Problem statement ::
Once the pictures are removed, output the remaining entries exactly as given.

Saved entries:
★ ★ ★
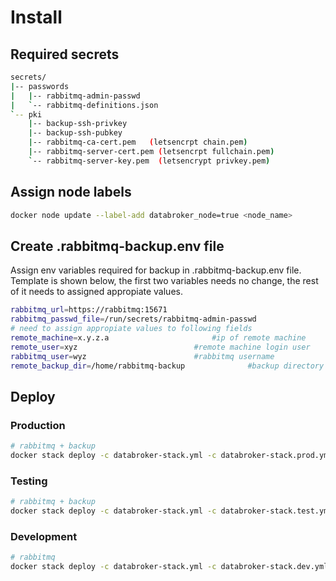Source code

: # Install

## Required secrets

```sh
secrets/
|-- passwords
|   |-- rabbitmq-admin-passwd
|   `-- rabbitmq-definitions.json
`-- pki
    |-- backup-ssh-privkey 
    |-- backup-ssh-pubkey
    |-- rabbitmq-ca-cert.pem   (letsencrpt chain.pem)
    |-- rabbitmq-server-cert.pem (letsencrpt fullchain.pem)
    `-- rabbitmq-server-key.pem  (letsencrypt privkey.pem)
```
## Assign node labels

```sh
docker node update --label-add databroker_node=true <node_name>
```
## Create .rabbitmq-backup.env file 
Assign env variables required for backup in .rabbitmq-backup.env file. Template
is shown below, the first two variables needs no change, the rest of it needs to
assigned appropiate values.

```sh
rabbitmq_url=https://rabbitmq:15671
rabbitmq_passwd_file=/run/secrets/rabbitmq-admin-passwd
# need to assign appropiate values to following fields
remote_machine=x.y.z.a						 #ip of remote machine
remote_user=xyz							 #remote machine login user
rabbitmq_user=wyz						 #rabbitmq username
remote_backup_dir=/home/rabbitmq-backup				 #backup directory path in remote machine
```
## Deploy

### Production
```sh
# rabbitmq + backup
docker stack deploy -c databroker-stack.yml -c databroker-stack.prod.yml  databroker
```
### Testing
```sh
# rabbitmq + backup
docker stack deploy -c databroker-stack.yml -c databroker-stack.test.yml  databroker
```
### Development
```sh
# rabbitmq 
docker stack deploy -c databroker-stack.yml -c databroker-stack.dev.yml  databroker
```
★ ★ ★
Output for this task ::
Source code

: # Install

## Required secrets

```sh
secrets/
|-- passwords
|   |-- rabbitmq-admin-passwd
|   `-- rabbitmq-definitions.json
`-- pki
    |-- backup-ssh-privkey 
    |-- backup-ssh-pubkey
    |-- rabbitmq-ca-cert.pem   (letsencrpt chain.pem)
    |-- rabbitmq-server-cert.pem (letsencrpt fullchain.pem)
    `-- rabbitmq-server-key.pem  (letsencrypt privkey.pem)
```
## Assign node labels

```sh
docker node update --label-add databroker_node=true <node_name>
```
## Create .rabbitmq-backup.env file 
Assign env variables required for backup in .rabbitmq-backup.env file. Template
is shown below, the first two variables needs no change, the rest of it needs to
assigned appropiate values.

```sh
rabbitmq_url=https://rabbitmq:15671
rabbitmq_passwd_file=/run/secrets/rabbitmq-admin-passwd
# need to assign appropiate values to following fields
remote_machine=x.y.z.a						 #ip of remote machine
remote_user=xyz							 #remote machine login user
rabbitmq_user=wyz						 #rabbitmq username
remote_backup_dir=/home/rabbitmq-backup				 #backup directory path in remote machine
```
## Deploy

### Production
```sh
# rabbitmq + backup
docker stack deploy -c databroker-stack.yml -c databroker-stack.prod.yml  databroker
```
### Testing
```sh
# rabbitmq + backup
docker stack deploy -c databroker-stack.yml -c databroker-stack.test.yml  databroker
```
### Development
```sh
# rabbitmq 
docker stack deploy -c databroker-stack.yml -c databroker-stack.dev.yml  databroker
```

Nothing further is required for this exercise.